## EXERCISE:
Below are records; count the lines that contain "COPYING" and state only that count.

************

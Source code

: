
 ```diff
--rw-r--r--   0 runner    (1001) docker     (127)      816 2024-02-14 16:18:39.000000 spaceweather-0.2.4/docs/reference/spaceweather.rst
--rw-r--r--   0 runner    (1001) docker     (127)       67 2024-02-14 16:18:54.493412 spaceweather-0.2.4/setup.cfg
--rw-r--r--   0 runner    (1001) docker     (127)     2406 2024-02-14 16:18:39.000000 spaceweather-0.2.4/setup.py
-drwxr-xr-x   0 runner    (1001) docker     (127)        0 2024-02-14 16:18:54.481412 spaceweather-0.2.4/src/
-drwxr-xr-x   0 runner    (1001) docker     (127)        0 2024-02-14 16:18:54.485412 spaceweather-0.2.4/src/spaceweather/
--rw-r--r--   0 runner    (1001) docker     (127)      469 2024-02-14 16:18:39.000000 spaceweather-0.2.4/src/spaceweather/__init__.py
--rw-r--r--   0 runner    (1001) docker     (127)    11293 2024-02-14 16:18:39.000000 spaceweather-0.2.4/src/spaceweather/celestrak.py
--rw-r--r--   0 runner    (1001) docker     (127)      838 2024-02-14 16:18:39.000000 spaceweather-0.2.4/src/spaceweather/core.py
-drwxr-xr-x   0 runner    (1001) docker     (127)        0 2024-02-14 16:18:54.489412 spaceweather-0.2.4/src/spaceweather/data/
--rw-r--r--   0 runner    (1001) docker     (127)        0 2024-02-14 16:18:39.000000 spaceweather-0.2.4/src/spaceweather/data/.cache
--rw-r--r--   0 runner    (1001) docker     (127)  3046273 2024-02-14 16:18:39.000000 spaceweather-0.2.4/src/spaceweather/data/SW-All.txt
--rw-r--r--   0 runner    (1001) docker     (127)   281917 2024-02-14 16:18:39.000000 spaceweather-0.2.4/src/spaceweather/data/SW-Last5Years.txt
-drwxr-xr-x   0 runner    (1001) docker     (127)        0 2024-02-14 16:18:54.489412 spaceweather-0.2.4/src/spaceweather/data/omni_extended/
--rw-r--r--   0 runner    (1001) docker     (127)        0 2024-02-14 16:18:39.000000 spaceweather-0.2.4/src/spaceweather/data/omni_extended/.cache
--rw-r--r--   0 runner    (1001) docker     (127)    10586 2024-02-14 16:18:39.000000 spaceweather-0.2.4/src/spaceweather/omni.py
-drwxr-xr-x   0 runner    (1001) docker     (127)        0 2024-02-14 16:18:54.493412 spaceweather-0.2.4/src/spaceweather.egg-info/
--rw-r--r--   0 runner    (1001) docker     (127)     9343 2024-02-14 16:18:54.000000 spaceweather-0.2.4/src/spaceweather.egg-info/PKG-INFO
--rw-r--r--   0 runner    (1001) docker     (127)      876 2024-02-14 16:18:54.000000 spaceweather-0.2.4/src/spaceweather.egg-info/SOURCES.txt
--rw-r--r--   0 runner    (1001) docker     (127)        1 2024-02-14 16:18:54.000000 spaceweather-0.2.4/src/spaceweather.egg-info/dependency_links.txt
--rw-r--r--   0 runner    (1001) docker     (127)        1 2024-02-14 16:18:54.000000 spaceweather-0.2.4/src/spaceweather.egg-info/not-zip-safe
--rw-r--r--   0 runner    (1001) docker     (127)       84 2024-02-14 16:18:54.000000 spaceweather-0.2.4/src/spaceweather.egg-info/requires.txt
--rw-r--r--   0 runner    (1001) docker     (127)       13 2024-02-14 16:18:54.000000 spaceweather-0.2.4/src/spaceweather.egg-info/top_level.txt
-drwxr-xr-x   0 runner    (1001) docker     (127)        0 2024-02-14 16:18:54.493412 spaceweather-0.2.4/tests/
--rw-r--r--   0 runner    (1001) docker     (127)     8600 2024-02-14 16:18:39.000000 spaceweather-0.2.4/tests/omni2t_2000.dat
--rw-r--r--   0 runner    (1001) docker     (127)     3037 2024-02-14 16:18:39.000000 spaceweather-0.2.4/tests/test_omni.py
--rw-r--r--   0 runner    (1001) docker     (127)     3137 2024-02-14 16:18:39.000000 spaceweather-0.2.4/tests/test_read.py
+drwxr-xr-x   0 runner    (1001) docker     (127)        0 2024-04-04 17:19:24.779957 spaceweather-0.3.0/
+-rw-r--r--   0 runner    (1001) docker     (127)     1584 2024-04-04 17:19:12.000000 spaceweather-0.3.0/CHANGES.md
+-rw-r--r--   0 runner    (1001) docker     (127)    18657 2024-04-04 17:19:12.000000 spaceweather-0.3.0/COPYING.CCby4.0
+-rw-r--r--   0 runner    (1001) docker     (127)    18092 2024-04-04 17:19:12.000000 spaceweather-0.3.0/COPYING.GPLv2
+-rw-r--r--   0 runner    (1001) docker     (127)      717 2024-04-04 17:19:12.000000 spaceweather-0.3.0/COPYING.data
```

************

## REPLY TO THE EXERCISE:
3